=== WHAT TO DO ===
Write out all the entries word for word and omit any pictures.

:: DATASET EXCERPTS ::

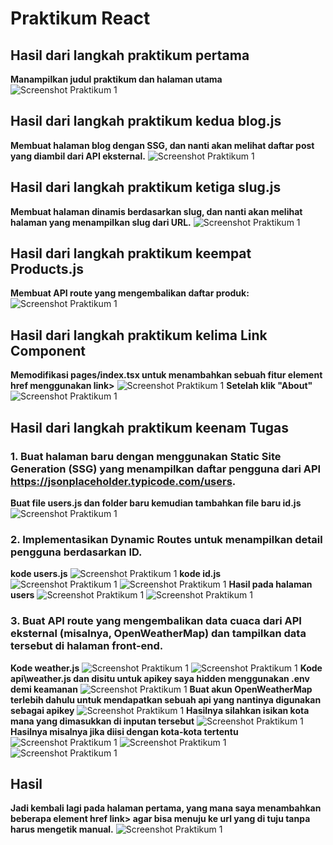 # Praktikum React

## Hasil dari langkah praktikum pertama
**Manampilkan judul praktikum dan halaman utama**
![Screenshot Praktikum 1](./screenshots/satu.jpg)

## Hasil dari langkah praktikum kedua blog.js
**Membuat halaman blog dengan SSG, dan nanti akan melihat daftar post yang diambil dari API eksternal.**
![Screenshot Praktikum 1](./screenshots/dua.jpg)

## Hasil dari langkah praktikum ketiga slug.js
**Membuat halaman dinamis berdasarkan slug, dan nanti akan melihat halaman yang menampilkan slug dari URL.**
![Screenshot Praktikum 1](./screenshots/tiga.jpg)

## Hasil dari langkah praktikum keempat Products.js
**Membuat API route yang mengembalikan daftar produk:**
![Screenshot Praktikum 1](./screenshots/empat.jpg)

## Hasil dari langkah praktikum kelima Link Component
**Memodifikasi pages/index.tsx untuk menambahkan sebuah fitur element href menggunakan link>**
![Screenshot Praktikum 1](./screenshots/lima.jpg)
**Setelah klik "About"**
![Screenshot Praktikum 1](./screenshots/lima2.jpg)

## Hasil dari langkah praktikum keenam Tugas
### 1. Buat halaman baru dengan menggunakan Static Site Generation (SSG) yang menampilkan daftar pengguna dari API https://jsonplaceholder.typicode.com/users.
**Buat file users.js dan folder baru kemudian tambahkan file baru id.js**
![Screenshot Praktikum 1](./screenshots/tugas1.jpg)

### 2. Implementasikan Dynamic Routes untuk menampilkan detail pengguna berdasarkan ID.
**kode users.js**
![Screenshot Praktikum 1](./screenshots/tugas1_1.jpg)
**kode id.js**
![Screenshot Praktikum 1](./screenshots/tugas1_2.jpg)
![Screenshot Praktikum 1](./screenshots/tugas1_3.jpg)
**Hasil pada halaman users**
![Screenshot Praktikum 1](./screenshots/tugas1_4.jpg)
![Screenshot Praktikum 1](./screenshots/tugas1_5.jpg)


### 3. Buat API route yang mengembalikan data cuaca dari API eksternal (misalnya, OpenWeatherMap) dan tampilkan data tersebut di halaman front-end.
**Kode weather.js**
![Screenshot Praktikum 1](./screenshots/tugas2_1.jpg)
![Screenshot Praktikum 1](./screenshots/tugas2_2.jpg)
**Kode api\weather.js dan disitu untuk apikey saya hidden menggunakan .env demi keamanan**
![Screenshot Praktikum 1](./screenshots/tugas2_3.jpg)
**Buat akun OpenWeatherMap terlebih dahulu untuk mendapatkan sebuah api yang nantinya digunakan sebagai apikey**
![Screenshot Praktikum 1](./screenshots/tugas2_4.jpg)
**Hasilnya silahkan isikan kota mana yang dimasukkan di inputan tersebut**
![Screenshot Praktikum 1](./screenshots/tugas2_5.jpg)
**Hasilnya misalnya jika diisi dengan kota-kota tertentu**
![Screenshot Praktikum 1](./screenshots/tugas2_6.jpg)
![Screenshot Praktikum 1](./screenshots/tugas2_7.jpg)
![Screenshot Praktikum 1](./screenshots/tugas2_8.jpg)

## Hasil
**Jadi kembali lagi pada halaman pertama, yang mana saya menambahkan beberapa element href link> agar bisa menuju ke url yang di tuju tanpa harus mengetik manual.**
![Screenshot Praktikum 1](./screenshots/hasil.jpg)
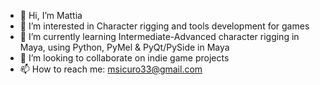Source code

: - 👋 Hi, I’m Mattia
- 👀 I’m interested in Character rigging and tools development for games
- 🌱 I’m currently learning Intermediate-Advanced character rigging in Maya, using Python, PyMel & PyQt/PySide in Maya
- 💞️ I’m looking to collaborate on indie game projects
- 📫 How to reach me: msicuro33@gmail.com

<!---
Msicuro/Msicuro is a ✨ special ✨ repository because its `README.md` (this file) appears on your GitHub profile.
You can click the Preview link to take a look at your changes.
--->
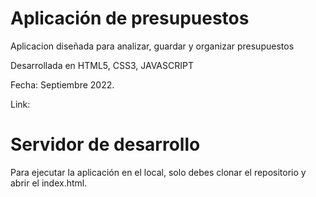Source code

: # Aplicación de presupuestos

Aplicacion diseñada para analizar, guardar y organizar presupuestos

Desarrollada en HTML5, CSS3, JAVASCRIPT

Fecha: Septiembre 2022.

Link: 

# Servidor de desarrollo

Para ejecutar la aplicación en el local, solo debes clonar el repositorio y abrir el index.html.
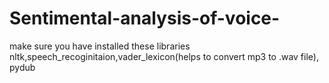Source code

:# Sentimental-analysis-of-voice-
make sure you have installed these libraries
nltk,speech_recoginitaion,vader_lexicon(helps to convert mp3 to .wav file), pydub
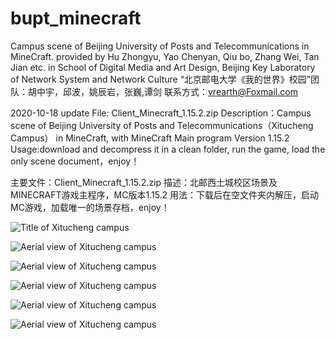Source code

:# bupt_minecraft
Campus scene of Beijing University of Posts and Telecommunications in MineCraft. provided by Hu Zhongyu, Yao Chenyan, Qiu bo, Zhang Wei, Tan Jian etc. in School of Digital Media and Art Design, Beijing Key Laboratory of Network System and Network Culture
“北京邮电大学《我的世界》校园”团队：胡中宇，邱波，姚辰岩，张巍,谭剑
联系方式：vrearth@Foxmail.com

2020-10-18 update
File: Client_Minecraft_1.15.2.zip
Description：Campus scene of Beijing University of Posts and Telecommunications（Xitucheng Campus） in MineCraft, with MineCraft Main program Version 1.15.2
Usage:download and decompress it in a clean folder, run the game, load the only scene document，enjoy！

主要文件：Client_Minecraft_1.15.2.zip
描述：北邮西土城校区场景及MINECRAFT游戏主程序，MC版本1.15.2
用法：下载后在空文件夹内解压，启动MC游戏，加载唯一的场景存档，enjoy！

![Title of Xitucheng campus](https://github.com/tanjian1998/bupt_minecraft/blob/master/screenshots/title-mc-bupt.png)

![Aerial view of Xitucheng campus](https://github.com/tanjian1998/bupt_minecraft/blob/master/screenshots/Aerial%20view%20of%20Xitucheng%20campus2.png)

![Aerial view of Xitucheng campus](https://github.com/tanjian1998/bupt_minecraft/blob/master/screenshots/Aerial%20view%20of%20Xitucheng%20campus.png)

![Aerial view of Xitucheng campus](https://github.com/tanjian1998/bupt_minecraft/blob/master/screenshots/Xitucheng%20campus%20library%20exterior%20view2.png)

![Aerial view of Xitucheng campus](https://github.com/tanjian1998/bupt_minecraft/blob/master/screenshots/Exterior%20view%20of%20the%20second%20floor%20of%20the%20teaching%20building%20of%20Xitucheng%20campus.png)

![Aerial view of Xitucheng campus](https://github.com/tanjian1998/bupt_minecraft/blob/master/screenshots/East%20Gate%20of%20Xitucheng%20Campus.png)
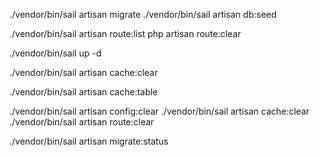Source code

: ./vendor/bin/sail artisan migrate
./vendor/bin/sail artisan db:seed

./vendor/bin/sail artisan route:list
php artisan route:clear

./vendor/bin/sail up -d

./vendor/bin/sail artisan cache:clear

./vendor/bin/sail artisan cache:table

./vendor/bin/sail artisan config:clear
./vendor/bin/sail artisan cache:clear
./vendor/bin/sail artisan route:clear

./vendor/bin/sail artisan migrate:status

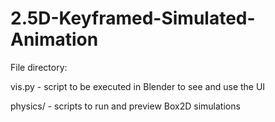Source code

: # 2.5D-Keyframed-Simulated-Animation

File directory:

vis.py - script to be executed in Blender to see and use the UI

physics/ - scripts to run and preview Box2D simulations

:::

=== RESULT BELOW ===
 # Praktikum React

## Hasil dari langkah praktikum pertama
**Manampilkan judul praktikum dan halaman utama**
![Screenshot Praktikum 1](./screenshots/satu.jpg)

## Hasil dari langkah praktikum kedua blog.js
**Membuat halaman blog dengan SSG, dan nanti akan melihat daftar post yang diambil dari API eksternal.**
![Screenshot Praktikum 1](./screenshots/dua.jpg)

## Hasil dari langkah praktikum ketiga slug.js
**Membuat halaman dinamis berdasarkan slug, dan nanti akan melihat halaman yang menampilkan slug dari URL.**
![Screenshot Praktikum 1](./screenshots/tiga.jpg)

## Hasil dari langkah praktikum keempat Products.js
**Membuat API route yang mengembalikan daftar produk:**
![Screenshot Praktikum 1](./screenshots/empat.jpg)

## Hasil dari langkah praktikum kelima Link Component
**Memodifikasi pages/index.tsx untuk menambahkan sebuah fitur element href menggunakan link>**
![Screenshot Praktikum 1](./screenshots/lima.jpg)
**Setelah klik "About"**
![Screenshot Praktikum 1](./screenshots/lima2.jpg)

## Hasil dari langkah praktikum keenam Tugas
### 1. Buat halaman baru dengan menggunakan Static Site Generation (SSG) yang menampilkan daftar pengguna dari API https://jsonplaceholder.typicode.com/users.
**Buat file users.js dan folder baru kemudian tambahkan file baru id.js**
![Screenshot Praktikum 1](./screenshots/tugas1.jpg)

### 2. Implementasikan Dynamic Routes untuk menampilkan detail pengguna berdasarkan ID.
**kode users.js**
![Screenshot Praktikum 1](./screenshots/tugas1_1.jpg)
**kode id.js**
![Screenshot Praktikum 1](./screenshots/tugas1_2.jpg)
![Screenshot Praktikum 1](./screenshots/tugas1_3.jpg)
**Hasil pada halaman users**
![Screenshot Praktikum 1](./screenshots/tugas1_4.jpg)
![Screenshot Praktikum 1](./screenshots/tugas1_5.jpg)


### 3. Buat API route yang mengembalikan data cuaca dari API eksternal (misalnya, OpenWeatherMap) dan tampilkan data tersebut di halaman front-end.
**Kode weather.js**
![Screenshot Praktikum 1](./screenshots/tugas2_1.jpg)
![Screenshot Praktikum 1](./screenshots/tugas2_2.jpg)
**Kode api\weather.js dan disitu untuk apikey saya hidden menggunakan .env demi keamanan**
![Screenshot Praktikum 1](./screenshots/tugas2_3.jpg)
**Buat akun OpenWeatherMap terlebih dahulu untuk mendapatkan sebuah api yang nantinya digunakan sebagai apikey**
![Screenshot Praktikum 1](./screenshots/tugas2_4.jpg)
**Hasilnya silahkan isikan kota mana yang dimasukkan di inputan tersebut**
![Screenshot Praktikum 1](./screenshots/tugas2_5.jpg)
**Hasilnya misalnya jika diisi dengan kota-kota tertentu**
![Screenshot Praktikum 1](./screenshots/tugas2_6.jpg)
![Screenshot Praktikum 1](./screenshots/tugas2_7.jpg)
![Screenshot Praktikum 1](./screenshots/tugas2_8.jpg)

## Hasil
**Jadi kembali lagi pada halaman pertama, yang mana saya menambahkan beberapa element href link> agar bisa menuju ke url yang di tuju tanpa harus mengetik manual.**
![Screenshot Praktikum 1](./screenshots/hasil.jpg)
Source code

: - 👋 Hi, I’m Mattia
- 👀 I’m interested in Character rigging and tools development for games
- 🌱 I’m currently learning Intermediate-Advanced character rigging in Maya, using Python, PyMel & PyQt/PySide in Maya
- 💞️ I’m looking to collaborate on indie game projects
- 📫 How to reach me: msicuro33@gmail.com

<!---
Msicuro/Msicuro is a ✨ special ✨ repository because its `README.md` (this file) appears on your GitHub profile.
You can click the Preview link to take a look at your changes.
--->
Source code

: # Aplicación de presupuestos

Aplicacion diseñada para analizar, guardar y organizar presupuestos

Desarrollada en HTML5, CSS3, JAVASCRIPT

Fecha: Septiembre 2022.

Link: 

# Servidor de desarrollo

Para ejecutar la aplicación en el local, solo debes clonar el repositorio y abrir el index.html.
Source code

:# Sentimental-analysis-of-voice-
make sure you have installed these libraries
nltk,speech_recoginitaion,vader_lexicon(helps to convert mp3 to .wav file), pydub
Source code

:# bupt_minecraft
Campus scene of Beijing University of Posts and Telecommunications in MineCraft. provided by Hu Zhongyu, Yao Chenyan, Qiu bo, Zhang Wei, Tan Jian etc. in School of Digital Media and Art Design, Beijing Key Laboratory of Network System and Network Culture
“北京邮电大学《我的世界》校园”团队：胡中宇，邱波，姚辰岩，张巍,谭剑
联系方式：vrearth@Foxmail.com

2020-10-18 update
File: Client_Minecraft_1.15.2.zip
Description：Campus scene of Beijing University of Posts and Telecommunications（Xitucheng Campus） in MineCraft, with MineCraft Main program Version 1.15.2
Usage:download and decompress it in a clean folder, run the game, load the only scene document，enjoy！

主要文件：Client_Minecraft_1.15.2.zip
描述：北邮西土城校区场景及MINECRAFT游戏主程序，MC版本1.15.2
用法：下载后在空文件夹内解压，启动MC游戏，加载唯一的场景存档，enjoy！

![Title of Xitucheng campus](https://github.com/tanjian1998/bupt_minecraft/blob/master/screenshots/title-mc-bupt.png)

![Aerial view of Xitucheng campus](https://github.com/tanjian1998/bupt_minecraft/blob/master/screenshots/Aerial%20view%20of%20Xitucheng%20campus2.png)

![Aerial view of Xitucheng campus](https://github.com/tanjian1998/bupt_minecraft/blob/master/screenshots/Aerial%20view%20of%20Xitucheng%20campus.png)

![Aerial view of Xitucheng campus](https://github.com/tanjian1998/bupt_minecraft/blob/master/screenshots/Xitucheng%20campus%20library%20exterior%20view2.png)

![Aerial view of Xitucheng campus](https://github.com/tanjian1998/bupt_minecraft/blob/master/screenshots/Exterior%20view%20of%20the%20second%20floor%20of%20the%20teaching%20building%20of%20Xitucheng%20campus.png)

![Aerial view of Xitucheng campus](https://github.com/tanjian1998/bupt_minecraft/blob/master/screenshots/East%20Gate%20of%20Xitucheng%20Campus.png)
Source code

: ./vendor/bin/sail artisan migrate
./vendor/bin/sail artisan db:seed

./vendor/bin/sail artisan route:list
php artisan route:clear

./vendor/bin/sail up -d

./vendor/bin/sail artisan cache:clear

./vendor/bin/sail artisan cache:table

./vendor/bin/sail artisan config:clear
./vendor/bin/sail artisan cache:clear
./vendor/bin/sail artisan route:clear

./vendor/bin/sail artisan migrate:status

Source code

: # 2.5D-Keyframed-Simulated-Animation

File directory:

vis.py - script to be executed in Blender to see and use the UI

physics/ - scripts to run and preview Box2D simulations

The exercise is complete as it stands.